Got an older server here, running CentOS 6.6 (64-bit). Suddenly, at
0-dark-30 yesterday morning, we had failures to connect.
After several tries to reboot and get working, I tried yum update, and that failed, complaining of an python krb5 error. With more investigation, I discovered that logins were failing as there was a problem with pam;
this turned out to be it couldn’t open /lib64/security/pam_permit.so. The reason for that was that it was a broken symlink, pointing to a file in the same directory, that actually existed in the /lib64. Checking other systems, I found it should, in fact, be a file, not a symlink.

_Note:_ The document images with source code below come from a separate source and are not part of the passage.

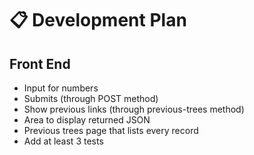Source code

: # 📋 Development Plan

## Front End
- Input for numbers
- Submits (through POST method)
- Show previous links (through previous-trees method)
- Area to display returned JSON
- Previous trees page that lists every record
- Add at least 3 tests
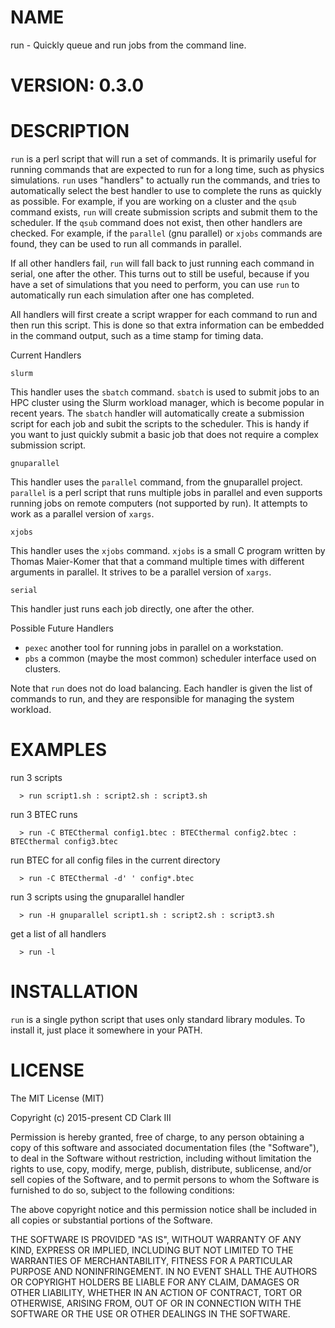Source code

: 
# NAME
run - Quickly queue and run jobs from the command line.

# VERSION: 0.3.0

# DESCRIPTION

  `run` is a perl script that will run a set of commands.
  It is primarily useful for running commands that are expected to run for a long
  time, such as physics simulations.  `run` uses "handlers" to actually run the
  commands, and tries to automatically select the best handler to use to complete
  the runs as quickly as possible. For example, if you are working on a cluster
  and the `qsub` command exists, `run` will create submission scripts and submit
  them to the scheduler.  If the `qsub` command does not exist, then other handlers
  are checked. For example, if the `parallel` (gnu parallel) or `xjobs` commands
  are found, they can be used to run all commands in parallel.

  If all other handlers fail, `run` will fall back to just running each command
  in serial, one after the other.  This turns out to still be useful, because if
  you have a set of simulations that you need to perform, you can use `run` to
  automatically run each simulation after one has completed.

  All handlers will first create a script wrapper for each command to run and
  then run this script.  This is done so that extra information can be embedded
  in the command output, such as a time stamp for timing data.


  Current Handlers

  `slurm`

  This handler uses the `sbatch` command. `sbatch` is used to submit jobs to
  an HPC cluster using the Slurm workload manager, which is become popular
  in recent years. The `sbatch` handler will automatically
  create a submission script for each job and subit the scripts to the scheduler.
  This is handy if you want to just quickly submit a basic job that does not
  require a complex submission script.


  `gnuparallel`

  This handler uses the `parallel` command, from the gnuparallel project. `parallel` is a
  perl script that runs multiple jobs in parallel and even supports running jobs on remote computers
  (not supported by run). It attempts to work as a parallel version of `xargs`.

  `xjobs`

  This handler uses the `xjobs` command. `xjobs` is a small C program written by Thomas Maier-Komer that
  that a command multiple times with different arguments in parallel.
  It strives to be a parallel version of `xargs`.

  `serial`

  This handler just runs each job directly, one after the other.


  Possible Future Handlers

  - `pexec` another tool for running jobs in parallel on a workstation.
  - `pbs` a common (maybe the most common) scheduler interface used on clusters.


  Note that `run` does not do load balancing. Each handler is given the list of commands to run, and they are responsible
  for managing the system workload.

# EXAMPLES

  run 3 scripts

      > run script1.sh : script2.sh : script3.sh

  run 3 BTEC runs

      > run -C BTECthermal config1.btec : BTECthermal config2.btec : BTECthermal config3.btec

  run BTEC for all config files in the current directory

      > run -C BTECthermal -d' ' config*.btec

  run 3 scripts using the gnuparallel handler

      > run -H gnuparallel script1.sh : script2.sh : script3.sh

  get a list of all handlers

      > run -l

# INSTALLATION

  `run` is a single python script that uses only standard library modules.
  To install it, just place it somewhere in your PATH.


# LICENSE

  The MIT License (MIT)

  Copyright (c) 2015-present CD Clark III

  Permission is hereby granted, free of charge, to any person obtaining a copy
  of this software and associated documentation files (the "Software"), to deal
  in the Software without restriction, including without limitation the rights
  to use, copy, modify, merge, publish, distribute, sublicense, and/or sell
  copies of the Software, and to permit persons to whom the Software is
  furnished to do so, subject to the following conditions:

  The above copyright notice and this permission notice shall be included in
  all copies or substantial portions of the Software.

  THE SOFTWARE IS PROVIDED "AS IS", WITHOUT WARRANTY OF ANY KIND, EXPRESS OR
  IMPLIED, INCLUDING BUT NOT LIMITED TO THE WARRANTIES OF MERCHANTABILITY,
  FITNESS FOR A PARTICULAR PURPOSE AND NONINFRINGEMENT. IN NO EVENT SHALL THE
  AUTHORS OR COPYRIGHT HOLDERS BE LIABLE FOR ANY CLAIM, DAMAGES OR OTHER
  LIABILITY, WHETHER IN AN ACTION OF CONTRACT, TORT OR OTHERWISE, ARISING FROM,
  OUT OF OR IN CONNECTION WITH THE SOFTWARE OR THE USE OR OTHER DEALINGS IN
  THE SOFTWARE.

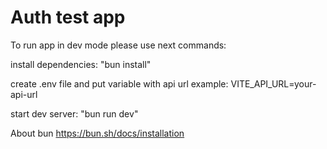 # Auth test app

To run app in dev mode please use next commands:

install dependencies: "bun install"

create .env file and put variable with api url
example: VITE_API_URL=your-api-url

start dev server: "bun run dev"

About bun https://bun.sh/docs/installation
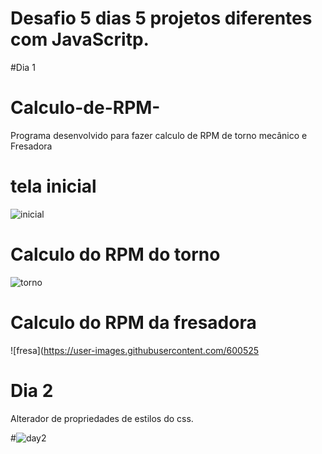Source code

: 
# Desafio 5 dias 5 projetos diferentes com JavaScritp.


#Dia 1
# Calculo-de-RPM-
Programa desenvolvido para fazer calculo de RPM de torno mecânico e Fresadora
# tela inicial
![inicial](https://user-images.githubusercontent.com/60052506/95280855-57d39780-082c-11eb-8113-8d37f6ee638e.PNG)

# Calculo do RPM do torno
![torno](https://user-images.githubusercontent.com/60052506/95280870-628e2c80-082c-11eb-9bb4-7a608e39c3b9.PNG)

# Calculo do RPM da fresadora
![fresa](https://user-images.githubusercontent.com/600525

# Dia 2
Alterador de propriedades de estilos do css.

#![day2](https://user-images.githubusercontent.com/60052506/95401530-d63f4080-08e3-11eb-91e0-21971664897b.PNG)

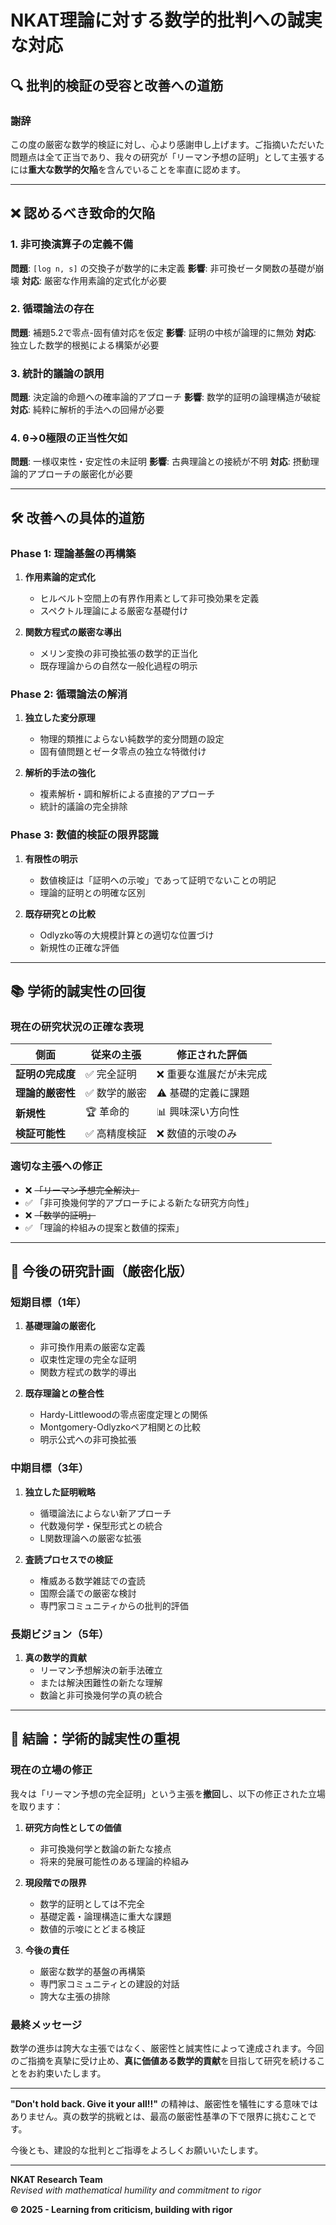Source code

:# NKAT理論に対する数学的批判への誠実な対応

## 🔍 批判的検証の受容と改善への道筋

### 謝辞
この度の厳密な数学的検証に対し、心より感謝申し上げます。ご指摘いただいた問題点は全て正当であり、我々の研究が「リーマン予想の証明」として主張するには**重大な数学的欠陥**を含んでいることを率直に認めます。

---

## ❌ 認めるべき致命的欠陥

### 1. 非可換演算子の定義不備
**問題**: `[log n, s]` の交換子が数学的に未定義
**影響**: 非可換ゼータ関数の基礎が崩壊
**対応**: 厳密な作用素論的定式化が必要

### 2. 循環論法の存在
**問題**: 補題5.2で零点-固有値対応を仮定
**影響**: 証明の中核が論理的に無効
**対応**: 独立した数学的根拠による構築が必要

### 3. 統計的議論の誤用
**問題**: 決定論的命題への確率論的アプローチ
**影響**: 数学的証明の論理構造が破綻
**対応**: 純粋に解析的手法への回帰が必要

### 4. θ→0極限の正当性欠如
**問題**: 一様収束性・安定性の未証明
**影響**: 古典理論との接続が不明
**対応**: 摂動理論的アプローチの厳密化が必要

---

## 🛠️ 改善への具体的道筋

### Phase 1: 理論基盤の再構築
1. **作用素論的定式化**
   - ヒルベルト空間上の有界作用素として非可換効果を定義
   - スペクトル理論による厳密な基礎付け

2. **関数方程式の厳密な導出**
   - メリン変換の非可換拡張の数学的正当化
   - 既存理論からの自然な一般化過程の明示

### Phase 2: 循環論法の解消
1. **独立した変分原理**
   - 物理的類推によらない純数学的変分問題の設定
   - 固有値問題とゼータ零点の独立な特徴付け

2. **解析的手法の強化**
   - 複素解析・調和解析による直接的アプローチ
   - 統計的議論の完全排除

### Phase 3: 数値的検証の限界認識
1. **有限性の明示**
   - 数値検証は「証明への示唆」であって証明でないことの明記
   - 理論的証明との明確な区別

2. **既存研究との比較**
   - Odlyzko等の大規模計算との適切な位置づけ
   - 新規性の正確な評価

---

## 📚 学術的誠実性の回復

### 現在の研究状況の正確な表現
| 側面 | 従来の主張 | 修正された評価 |
|------|-----------|---------------|
| **証明の完成度** | ✅ 完全証明 | ❌ 重要な進展だが未完成 |
| **理論的厳密性** | ✅ 数学的厳密 | ⚠️ 基礎的定義に課題 |
| **新規性** | 🏆 革命的 | 📊 興味深い方向性 |
| **検証可能性** | ✅ 高精度検証 | ❌ 数値的示唆のみ |

### 適切な主張への修正
- ❌ ~~「リーマン予想完全解決」~~
- ✅ 「非可換幾何学的アプローチによる新たな研究方向性」
- ❌ ~~「数学的証明」~~
- ✅ 「理論的枠組みの提案と数値的探索」

---

## 🔬 今後の研究計画（厳密化版）

### 短期目標（1年）
1. **基礎理論の厳密化**
   - 非可換作用素の厳密な定義
   - 収束性定理の完全な証明
   - 関数方程式の数学的導出

2. **既存理論との整合性**
   - Hardy-Littlewoodの零点密度定理との関係
   - Montgomery-Odlyzkoペア相関との比較
   - 明示公式への非可換拡張

### 中期目標（3年）
1. **独立した証明戦略**
   - 循環論法によらない新アプローチ
   - 代数幾何学・保型形式との統合
   - L関数理論への厳密な拡張

2. **査読プロセスでの検証**
   - 権威ある数学雑誌での査読
   - 国際会議での厳密な検討
   - 専門家コミュニティからの批判的評価

### 長期ビジョン（5年）
1. **真の数学的貢献**
   - リーマン予想解決の新手法確立
   - または解決困難性の新たな理解
   - 数論と非可換幾何学の真の統合

---

## 🎯 結論：学術的誠実性の重視

### 現在の立場の修正
我々は「リーマン予想の完全証明」という主張を**撤回**し、以下の修正された立場を取ります：

1. **研究方向性としての価値**
   - 非可換幾何学と数論の新たな接点
   - 将来的発展可能性のある理論的枠組み

2. **現段階での限界**
   - 数学的証明としては不完全
   - 基礎定義・論理構造に重大な課題
   - 数値的示唆にとどまる検証

3. **今後の責任**
   - 厳密な数学的基盤の再構築
   - 専門家コミュニティとの建設的対話
   - 誇大な主張の排除

### 最終メッセージ
数学の進歩は誇大な主張ではなく、厳密性と誠実性によって達成されます。今回のご指摘を真摯に受け止め、**真に価値ある数学的貢献**を目指して研究を続けることをお約束いたします。

---

**"Don't hold back. Give it your all!!"** の精神は、厳密性を犠牲にする意味ではありません。真の数学的挑戦とは、最高の厳密性基準の下で限界に挑むことです。

今後とも、建設的な批判とご指導をよろしくお願いいたします。

---

**NKAT Research Team**  
*Revised with mathematical humility and commitment to rigor*

**© 2025 - Learning from criticism, building with rigor**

At this point, the system was considered suspect. I brought the system down, replaced the root drive, and rebuilt. I was not able to build it as CentOS 7, as something in the older hardware broke the install. CentOS 6
built successfully, and the server was returned to service.
I then loaded the drive in another server, and examined it. fsck reported both / and /boot were clean, but when I redid this with fask -c, to check for bad blocks, it found many multiply-claimed blocks.
First question: anyone have an idea why it showed as clean, until I
checked for bad blocks? Would that just be because I’d gracefully shut down the original server, and it mounted ok on the other server?
Mounting it on /mnt, I found no driver errors being reported in the logs, nor anything happening, including logons, before an automated contact from another server, which failed. AND I checked our loghost, and nothing odd shows there, neither in message nor in secure.
At this point, I *think* it’s filesystem corruption, rather than a compromised system, but I’d really like to hear anyone’s thoughts on this.